-- DATASET RECORDS follows --
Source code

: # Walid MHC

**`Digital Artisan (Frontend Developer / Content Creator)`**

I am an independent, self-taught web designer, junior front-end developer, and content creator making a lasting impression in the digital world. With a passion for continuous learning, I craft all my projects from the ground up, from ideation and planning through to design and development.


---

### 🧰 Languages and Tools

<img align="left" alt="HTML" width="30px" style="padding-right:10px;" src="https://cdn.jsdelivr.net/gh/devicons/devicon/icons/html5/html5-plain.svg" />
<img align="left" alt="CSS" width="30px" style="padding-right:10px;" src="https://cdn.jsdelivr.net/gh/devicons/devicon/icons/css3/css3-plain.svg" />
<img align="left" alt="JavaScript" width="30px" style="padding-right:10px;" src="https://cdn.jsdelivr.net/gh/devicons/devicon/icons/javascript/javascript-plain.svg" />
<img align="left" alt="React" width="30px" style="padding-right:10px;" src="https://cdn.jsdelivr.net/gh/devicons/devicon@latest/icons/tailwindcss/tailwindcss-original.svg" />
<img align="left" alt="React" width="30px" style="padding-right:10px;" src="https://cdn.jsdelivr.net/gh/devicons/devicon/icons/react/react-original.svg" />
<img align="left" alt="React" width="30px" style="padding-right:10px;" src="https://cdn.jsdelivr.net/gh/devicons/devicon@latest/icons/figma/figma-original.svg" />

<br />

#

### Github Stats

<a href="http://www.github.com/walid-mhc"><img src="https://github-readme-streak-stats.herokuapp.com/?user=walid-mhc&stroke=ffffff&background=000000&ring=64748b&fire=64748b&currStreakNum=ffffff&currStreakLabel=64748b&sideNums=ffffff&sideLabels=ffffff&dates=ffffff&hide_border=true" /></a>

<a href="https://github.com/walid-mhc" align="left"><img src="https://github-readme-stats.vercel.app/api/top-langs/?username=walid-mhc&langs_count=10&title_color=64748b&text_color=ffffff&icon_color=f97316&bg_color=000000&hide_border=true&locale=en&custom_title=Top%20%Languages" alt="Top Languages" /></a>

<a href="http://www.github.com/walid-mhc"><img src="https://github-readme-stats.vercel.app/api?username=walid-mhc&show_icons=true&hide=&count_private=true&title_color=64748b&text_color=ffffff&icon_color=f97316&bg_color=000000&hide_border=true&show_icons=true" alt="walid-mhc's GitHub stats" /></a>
-- DATASET RECORDS concluded --
Reproduce exactly the section above that begins at the line containing "Artisan (Frontend Developer" and ends at the line containing "### Github Stats", leaving out all other lines.

EXERCISE RESPONSE:
**`Digital Artisan (Frontend Developer / Content Creator)`**

I am an independent, self-taught web designer, junior front-end developer, and content creator making a lasting impression in the digital world. With a passion for continuous learning, I craft all my projects from the ground up, from ideation and planning through to design and development.


---

### 🧰 Languages and Tools

<img align="left" alt="HTML" width="30px" style="padding-right:10px;" src="https://cdn.jsdelivr.net/gh/devicons/devicon/icons/html5/html5-plain.svg" />
<img align="left" alt="CSS" width="30px" style="padding-right:10px;" src="https://cdn.jsdelivr.net/gh/devicons/devicon/icons/css3/css3-plain.svg" />
<img align="left" alt="JavaScript" width="30px" style="padding-right:10px;" src="https://cdn.jsdelivr.net/gh/devicons/devicon/icons/javascript/javascript-plain.svg" />
<img align="left" alt="React" width="30px" style="padding-right:10px;" src="https://cdn.jsdelivr.net/gh/devicons/devicon@latest/icons/tailwindcss/tailwindcss-original.svg" />
<img align="left" alt="React" width="30px" style="padding-right:10px;" src="https://cdn.jsdelivr.net/gh/devicons/devicon/icons/react/react-original.svg" />
<img align="left" alt="React" width="30px" style="padding-right:10px;" src="https://cdn.jsdelivr.net/gh/devicons/devicon@latest/icons/figma/figma-original.svg" />

<br />

#

### Github Stats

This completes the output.